Mais, une des composantes les plus hautement haïssables de la grande famille
anticommuniste, c’est sans doute la clique de tous ces purulents imbéciles qui
se croyaient communistes lorsqu’ils
encensaient Mao, Staline, Castro, etcaetera, et qui, souhaitant désormais faire
bonne figure, reprochent aux révolutionnaires d’aujourd’hui des crimes qu’eux
et eux seuls ont soutenus hier.
Des
charlatans s’escriment à nous persuader que la seule alternative au capitalisme
est Pyongyang. Mais cela ne prend
pas : nous n’avons aucunement à choisir entre les Big Brothers
totalitaires et l’American Way of Life, car le bloc de l’Ouest n’a triomphé de
celui de l’Est que pour mieux s’inspirer de ses méthodes. Ainsi, la bourgeoisie
française semble avoir d’ores et déjà fait de Sarkozy son favori pour 2007. Lorsque
cet anticommuniste, s’exprimant en novlangue, déclare vouloir gouverner d’une autre façon, il y a tout lieu de penser que ce qu’il reste
encore de démocratie, le Capital l’anéantira pour perdurer.
[1] La
pénurie de théoriciens va de pair : pour justifier le capitalisme, Jacques
Attali fait désormais référence à… Marx. Dans son essai Modernité Modernité, Henri Meschonnic évoque « le dogmatisme de la pensée libérale qui feint
la souplesse par l’éclectisme de ses emprunts.» Dont acte.
[2]
Notons-le d’emblée : rejeter l’URSS
et sa dictature sur le prolétariat ne doit pas signifier rejeter totalement les œuvres et actions de
Lénine, Trotsky et autres bolcheviks « fidèles » - agir ainsi serait
faire preuve une nouvelle fois de ce sectarisme qui divise les révolutionnaires
depuis longtemps. Il n’y a pas lieu ici de nous lancer dans un inventaire
exhaustif de ce qu’il y a eu de positif dans Lénine, Trotsky, etcaetera.
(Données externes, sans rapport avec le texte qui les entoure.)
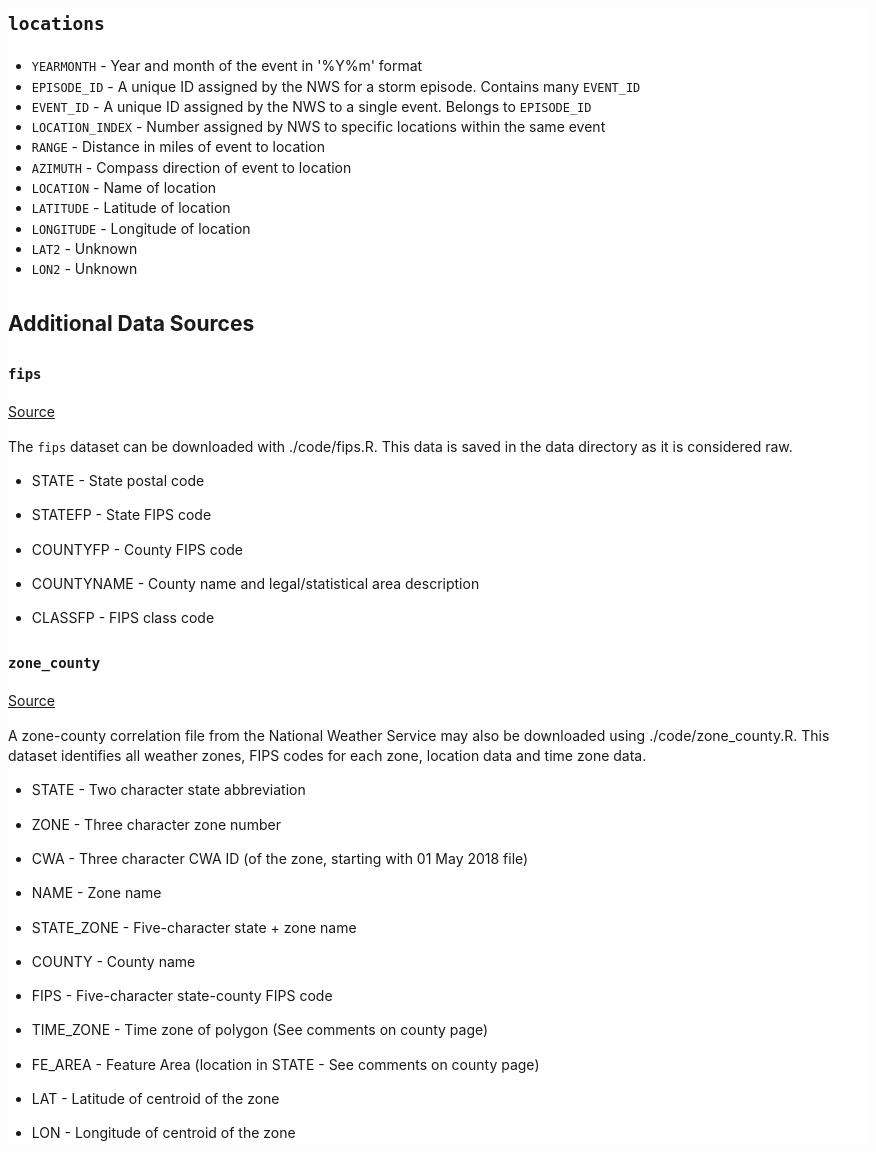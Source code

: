 ## `locations`

  * `YEARMONTH` - Year and month of the event in '%Y%m' format
  * `EPISODE_ID` - A unique ID assigned by the NWS for a storm episode. Contains many `EVENT_ID`
  * `EVENT_ID` - A unique ID assigned by the NWS to a single event. Belongs to `EPISODE_ID`
  * `LOCATION_INDEX` - Number assigned by NWS to specific locations within the same event
  * `RANGE` - Distance in miles of event to location
  * `AZIMUTH` - Compass direction of event to location
  * `LOCATION` - Name of location
  * `LATITUDE` - Latitude of location
  * `LONGITUDE` - Longitude of location
  * `LAT2` - Unknown
  * `LON2` - Unknown

## Additional Data Sources

### `fips`

[Source](https://www.census.gov/geo/reference/codes/cou.html)

The `fips` dataset can be downloaded with ./code/fips.R. This data is saved in the data directory as it is considered raw. 

* STATE - State postal code

* STATEFP - State FIPS code

* COUNTYFP - County FIPS code

* COUNTYNAME - County name and legal/statistical area description

* CLASSFP - FIPS class code

### `zone_county`

[Source](https://www.weather.gov/gis/ZoneCounty)

A zone-county correlation file from the National Weather Service may also be downloaded using ./code/zone_county.R. This dataset identifies all weather zones, FIPS codes for each zone, location data and time zone data.

* STATE - Two character state abbreviation

* ZONE - Three character zone number

* CWA - Three character CWA ID (of the zone, starting with 01 May 2018 file)

* NAME - Zone name

* STATE_ZONE - Five-character state + zone name

* COUNTY - County name

* FIPS - Five-character state-county FIPS code

* TIME_ZONE	- Time zone of polygon (See comments on county page)

* FE_AREA	- Feature Area (location in STATE - See comments on county page)

* LAT	- Latitude of centroid of the zone

* LON	- Longitude of centroid of the zone
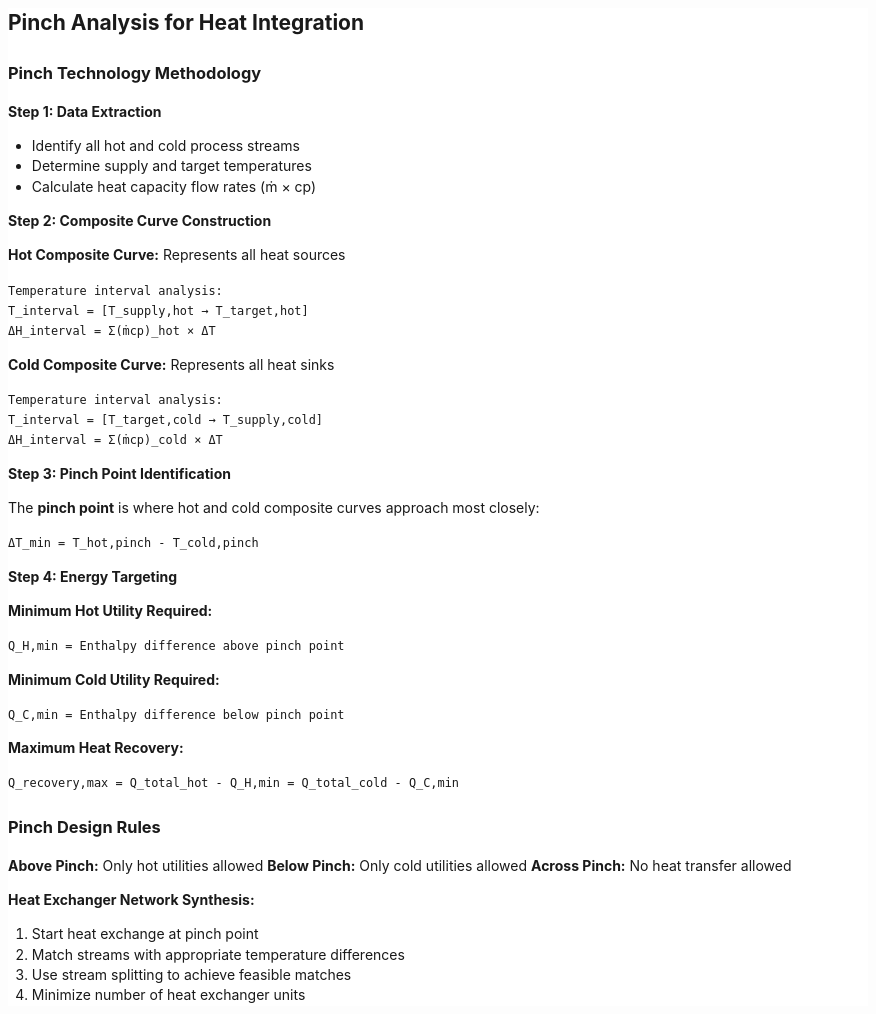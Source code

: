 ## Pinch Analysis for Heat Integration

### Pinch Technology Methodology

**Step 1: Data Extraction**
- Identify all hot and cold process streams
- Determine supply and target temperatures
- Calculate heat capacity flow rates (ṁ × cp)

**Step 2: Composite Curve Construction**

**Hot Composite Curve:** Represents all heat sources
```
Temperature interval analysis:
T_interval = [T_supply,hot → T_target,hot]
ΔH_interval = Σ(ṁcp)_hot × ΔT
```

**Cold Composite Curve:** Represents all heat sinks
```
Temperature interval analysis:
T_interval = [T_target,cold → T_supply,cold]  
ΔH_interval = Σ(ṁcp)_cold × ΔT
```

**Step 3: Pinch Point Identification**

The **pinch point** is where hot and cold composite curves approach most closely:
```
ΔT_min = T_hot,pinch - T_cold,pinch
```

**Step 4: Energy Targeting**

**Minimum Hot Utility Required:**
```
Q_H,min = Enthalpy difference above pinch point
```

**Minimum Cold Utility Required:**
```
Q_C,min = Enthalpy difference below pinch point
```

**Maximum Heat Recovery:**
```
Q_recovery,max = Q_total_hot - Q_H,min = Q_total_cold - Q_C,min
```

### Pinch Design Rules

**Above Pinch:** Only hot utilities allowed
**Below Pinch:** Only cold utilities allowed
**Across Pinch:** No heat transfer allowed

**Heat Exchanger Network Synthesis:**
1. Start heat exchange at pinch point
2. Match streams with appropriate temperature differences
3. Use stream splitting to achieve feasible matches
4. Minimize number of heat exchanger units
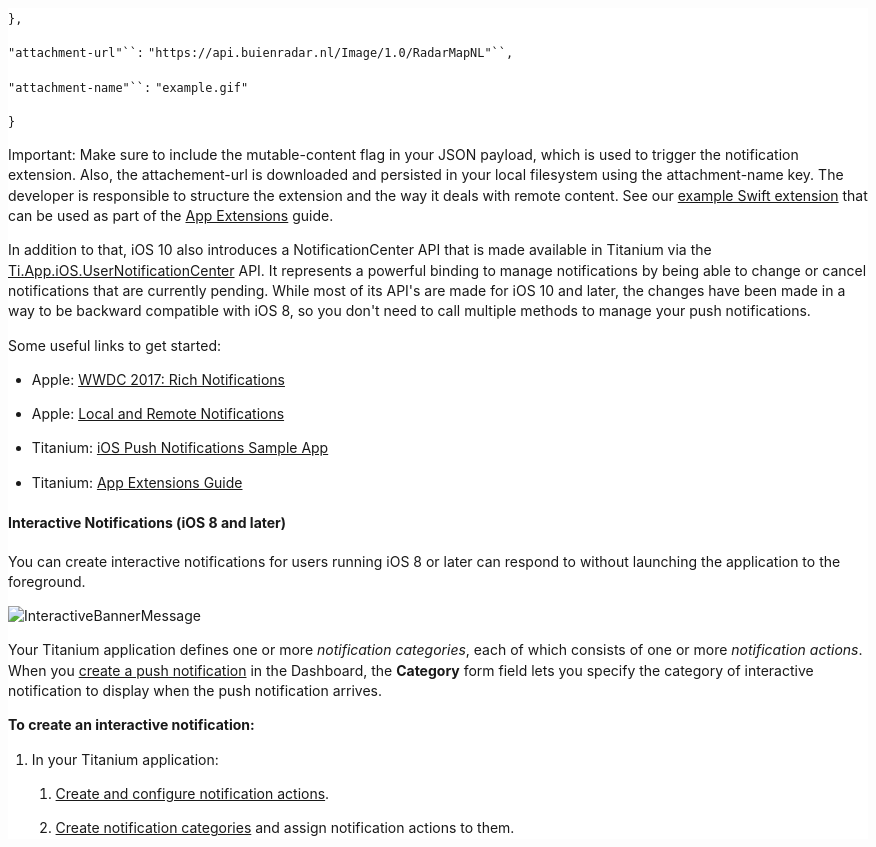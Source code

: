 `},`

`"attachment-url"``:` `"https://api.buienradar.nl/Image/1.0/RadarMapNL"``,`

`"attachment-name"``:` `"example.gif"`

`}`

Important: Make sure to include the mutable-content flag in your JSON payload, which is used to trigger the notification extension. Also, the attachement-url is downloaded and persisted in your local filesystem using the attachment-name key. The developer is responsible to structure the extension and the way it deals with remote content. See our [example Swift extension](https://github.com/appcelerator-developer-relations/appc-sample-ios-push-notifications/blob/master/extensions/NotificationServiceExtension/notificationservice/NotificationService.swift) that can be used as part of the [App Extensions](/docs/appc/Titanium_SDK/Titanium_SDK_How-tos/Platform_API_Deep_Dives/iOS_API_Deep_Dives/Creating_iOS_Extensions_-_Siri_Intents/) guide.

In addition to that, iOS 10 also introduces a NotificationCenter API that is made available in Titanium via the [Ti.App.iOS.UserNotificationCenter](#!/api/Titanium.App.iOS.UserNotificationCenter) API. It represents a powerful binding to manage notifications by being able to change or cancel notifications that are currently pending. While most of its API's are made for iOS 10 and later, the changes have been made in a way to be backward compatible with iOS 8, so you don't need to call multiple methods to manage your push notifications.

Some useful links to get started:

*   Apple: [WWDC 2017: Rich Notifications](https://developer.apple.com/videos/play/wwdc2017/817/)
    
*   Apple: [Local and Remote Notifications](https://developer.apple.com/library/content/documentation/NetworkingInternet/Conceptual/RemoteNotificationsPG/)
    
*   Titanium: [iOS Push Notifications Sample App](https://github.com/appcelerator-developer-relations/appc-sample-ios-push-notifications)
    
*   Titanium: [App Extensions Guide](/docs/appc/Titanium_SDK/Titanium_SDK_How-tos/Platform_API_Deep_Dives/iOS_API_Deep_Dives/Creating_iOS_Extensions_-_Siri_Intents/)
    

#### Interactive Notifications (iOS 8 and later)

You can create interactive notifications for users running iOS 8 or later can respond to without launching the application to the foreground.

![InteractiveBannerMessage](/Images/appc/download/attachments/60145229/InteractiveBannerMessage.png)

Your Titanium application defines one or more _notification categories_, each of which consists of one or more _notification actions_. When you [create a push notification](#Sendingpushnotifications) in the Dashboard, the **Category** form field lets you specify the category of interactive notification to display when the push notification arrives.

**To create an interactive notification:**

1.  In your Titanium application:
    
    1.  [Create and configure notification actions](/docs/appc/Titanium_SDK/Titanium_SDK_How-tos/Notification_Services/iOS_Interactive_Notifications/).
        
    2.  [Create notification categories](/docs/appc/Titanium_SDK/Titanium_SDK_How-tos/Notification_Services/iOS_Interactive_Notifications/) and assign notification actions to them.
Nous
nous bornerons donc, sur les questions qui nous intéressent présentement, à
renvoyer à deux ouvrages de Trotsky : La
révolution permanente (lire notamment, dans les appendices, les textes
relatifs au sabotage de la révolution chinoise par les staliniens) et La
révolution trahie (ouvrage de description et de critique du régime
stalinien abordant, entre autres, la question complexe de la nature de
l’URSS).
[3]
Anton Pannekoek, Les Conseils Ouvriers.
[4]
Ainsi, des millions de Chinois crèvent dans des camps de concentration, le
Tibet est toujours occupé, les manifestations d’ouvriers sont impitoyablement
réprimées et, sous couvert de lutte contre l’islamisme –ce même islamisme que la
dictature chinoise soutenait lorsqu’il s’agissait de mettre l’URSS en
difficulté- les Ouïghours sont persécutés. Pour se faire une idée des exactions
commises par le dictatorial Parti Communiste chinois, on pourra se reporter aux
documents réunis et présentés par Reporters sans frontières sous le titre Chine,
le livre noir.
[5]
Lorsque l’on sait que les bourgeoisies occidentales ont soutenu le « petit
père des peuples », on comprend qu’il leur a fallu une bonne dose de
duplicité pour prendre un air horrifié en découvrant les similitudes entre Pol
Pot et Staline.
[6]
Pour de plus amples informations sur la politique indochinoise des USA et sa
couverture médiatique, lire Noam Chomsky, Edward S. Herman, La fabrique de
l’opinion publique, La politique économique des médias américains.
[7]
Pour toutes ces informations, lire Noam Chomsky, Dominer le monde ou sauver
la planète ? L’Amérique en quête d’hégémonie mondiale.
[8]
On se souvient des relations qu’avait Fidel Castro avec Jean-Paul II
(anticommuniste patenté) qu’il considérait, ne riez pas, comme un homme de
paix. Trois jours de deuil national furent même décrétés à Cuba lorsque
Jean-Paul II est mort.
[9]
Dans l’ouvrage mentionné préalablement, Pannekoek pronostiquait que « si
le capitalisme parvenait à établir un ‘monde unifié’ il éprouverait
certainement la nécessité de le repartager en deux moitiés antagonistes, pour
éviter l’unité des travailleurs ». La prédiction était exacte :
depuis que l’URSS s’est effondré comme un château de cartes, « Al-Qaeda »
et le « terrorisme » tendent à jouer le rôle autrefois dévolu à
« l’Empire du Mal » et au « communisme ».